FAQ — Multi-Asset ETFs 2026
What is the best multi-asset ETF in 2026?
For most European investors, Vanguard’s LifeStrategy ETFs are the first choice: a 0.25 % TER, a fixed equity quota of 80 % (IE00BMVB5R75), 60 % (IE00BMVB5P51) or 40 % (IE00BMVB5M21), and automatic rebalancing. The Arero Weltfonds (LU0360863863, 0.50 % TER) is the alternative with a commodity sleeve, and the Xtrackers Portfolio (LU0397221945, 0.70 %) the actively steered option.
Is the Arero an ETF?
Strictly speaking, no. The Arero – Der Weltfonds is a rules-based index fund rather than an exchange-traded fund in the legal sense, but it can be traded on exchange and through many savings plans just like an ETF. It mixes 60 % equities, 25 % bonds and 15 % commodities by fixed rules and rebalances automatically twice a year.
How does automatic rebalancing in a multi-asset ETF work?
The fund regularly restores its target weights by trimming the asset class that has risen and buying the one that has lagged — LifeStrategy does this continuously, the Arero twice a year, the Xtrackers Portfolio quarterly. Because this happens inside the fund, the investor places no orders and, in most countries, triggers no taxable sale — unlike manual rebalancing in a DIY portfolio.
Is a multi-asset ETF better than building a two-ETF portfolio yourself?

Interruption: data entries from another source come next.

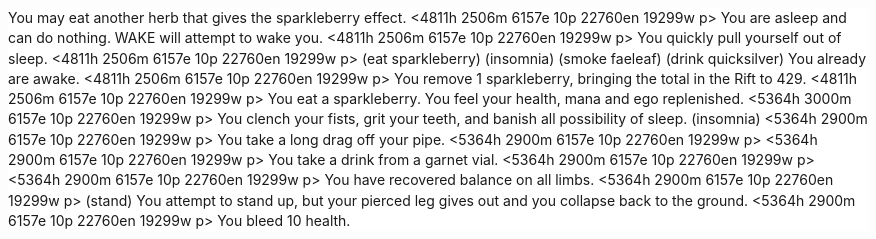 You may eat another herb that gives the sparkleberry effect.
<4811h 2506m 6157e 10p 22760en 19299w <e-><ht>p> 
You are asleep and can do nothing. WAKE will attempt to wake you.
<4811h 2506m 6157e 10p 22760en 19299w <e-><ht>p> 
You quickly pull yourself out of sleep.
<4811h 2506m 6157e 10p 22760en 19299w <e-><ht>p> (eat sparkleberry) (insomnia) (smoke faeleaf) (drink quicksilver) 
You already are awake.
<4811h 2506m 6157e 10p 22760en 19299w <e-><ht>p> 
You remove 1 sparkleberry, bringing the total in the Rift to 429.
<4811h 2506m 6157e 10p 22760en 19299w <e-><ht>p> 
You eat a sparkleberry.
You feel your health, mana and ego replenished.
<5364h 3000m 6157e 10p 22760en 19299w <e-><ht>p> 
You clench your fists, grit your teeth, and banish all possibility of sleep. (insomnia)
<5364h 2900m 6157e 10p 22760en 19299w <e-><ht>p> 
You take a long drag off your pipe.
<5364h 2900m 6157e 10p 22760en 19299w <e-><ht>p> 
<5364h 2900m 6157e 10p 22760en 19299w <e-><ht>p> 
You take a drink from a garnet vial.
<5364h 2900m 6157e 10p 22760en 19299w <e-><ht>p> 
<5364h 2900m 6157e 10p 22760en 19299w <e-><ht>p> 
You have recovered balance on all limbs.
<5364h 2900m 6157e 10p 22760en 19299w <eb><ht>p> (stand) 
You attempt to stand up, but your pierced leg gives out and you collapse back to the ground.
<5364h 2900m 6157e 10p 22760en 19299w <e-><ht>p> 
You bleed 10 health.
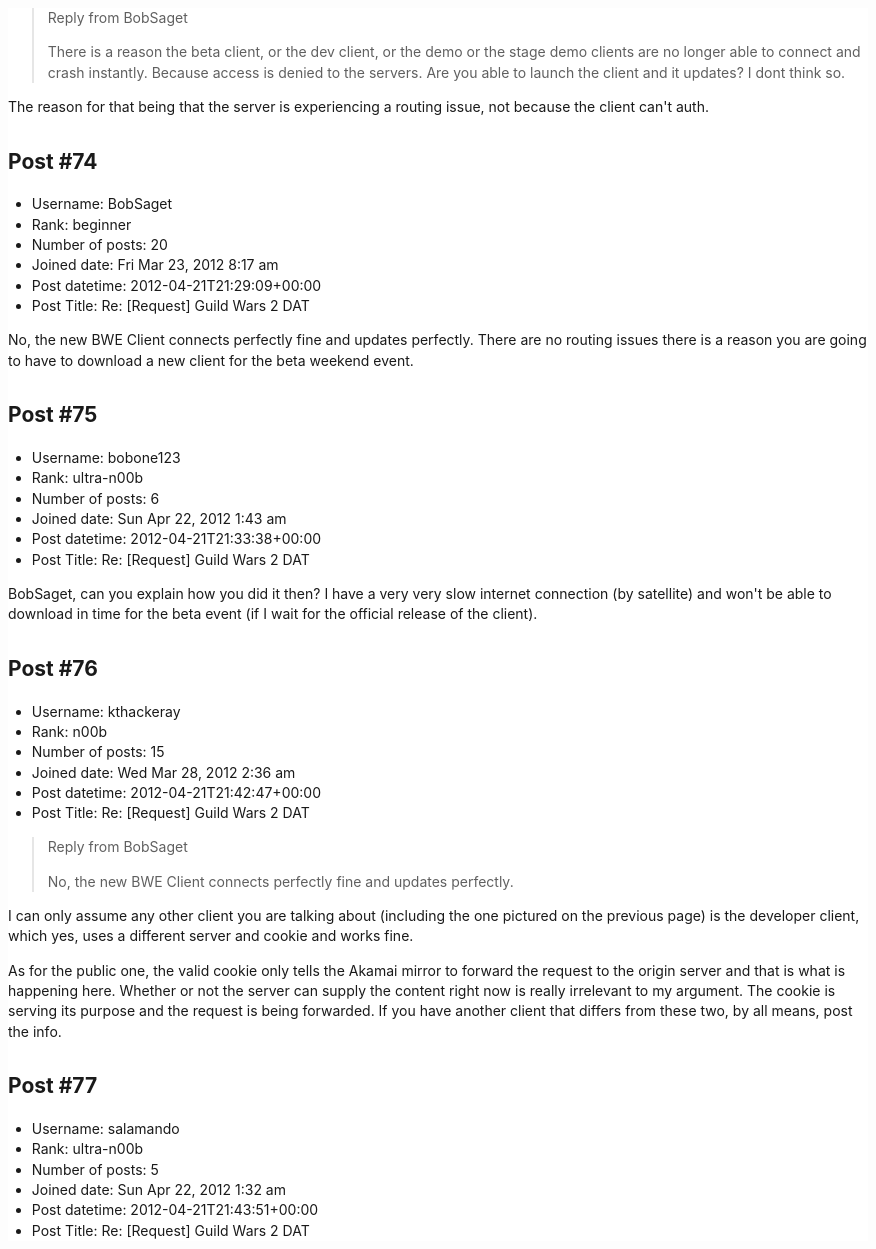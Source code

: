 > Reply from BobSaget
>
> There is a reason the beta client, or the dev client, or the demo or the stage demo clients are no longer able to connect and crash instantly. Because access is denied to the servers. Are you able to launch the client and it updates? I dont think so.

The reason for that being that the server is experiencing a routing issue, not because the client can't auth.
## Post #74
- Username: BobSaget
- Rank: beginner
- Number of posts: 20
- Joined date: Fri Mar 23, 2012 8:17 am
- Post datetime: 2012-04-21T21:29:09+00:00
- Post Title: Re: [Request] Guild Wars 2 DAT

No, the new BWE Client connects perfectly fine and updates perfectly. There are no routing issues there is a reason you are going to have to download a new client for the beta weekend event.
## Post #75
- Username: bobone123
- Rank: ultra-n00b
- Number of posts: 6
- Joined date: Sun Apr 22, 2012 1:43 am
- Post datetime: 2012-04-21T21:33:38+00:00
- Post Title: Re: [Request] Guild Wars 2 DAT

BobSaget, can you explain how you did it then?
I have a very very slow internet connection (by satellite) and won't be able to download in time for the beta event (if I wait for the official release of the client).
## Post #76
- Username: kthackeray
- Rank: n00b
- Number of posts: 15
- Joined date: Wed Mar 28, 2012 2:36 am
- Post datetime: 2012-04-21T21:42:47+00:00
- Post Title: Re: [Request] Guild Wars 2 DAT

> Reply from BobSaget
>
> No, the new BWE Client connects perfectly fine and updates perfectly.

I can only assume any other client you are talking about (including the one pictured on the previous page) is the developer client, which yes, uses a different server and cookie and works fine.

As for the public one, the valid cookie only tells the Akamai mirror to forward the request to the origin server and that is what is happening here. Whether or not the server can supply the content right now is really irrelevant to my argument. The cookie is serving its purpose and the request is being forwarded. If you have another client that differs from these two, by all means, post the info.
## Post #77
- Username: salamando
- Rank: ultra-n00b
- Number of posts: 5
- Joined date: Sun Apr 22, 2012 1:32 am
- Post datetime: 2012-04-21T21:43:51+00:00
- Post Title: Re: [Request] Guild Wars 2 DAT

It is a trade-off: the DIY route with one equity and one bond ETF costs roughly 0.10–0.17 % per year instead of 0.25–0.70 % and offers full control over indices and the split. The multi-asset ETF counters with automatic, tax-silent rebalancing and enforced discipline. Investors who reliably maintain their own portfolio come out cheaper with DIY — those who realistically never will are better served by the one-product portfolio.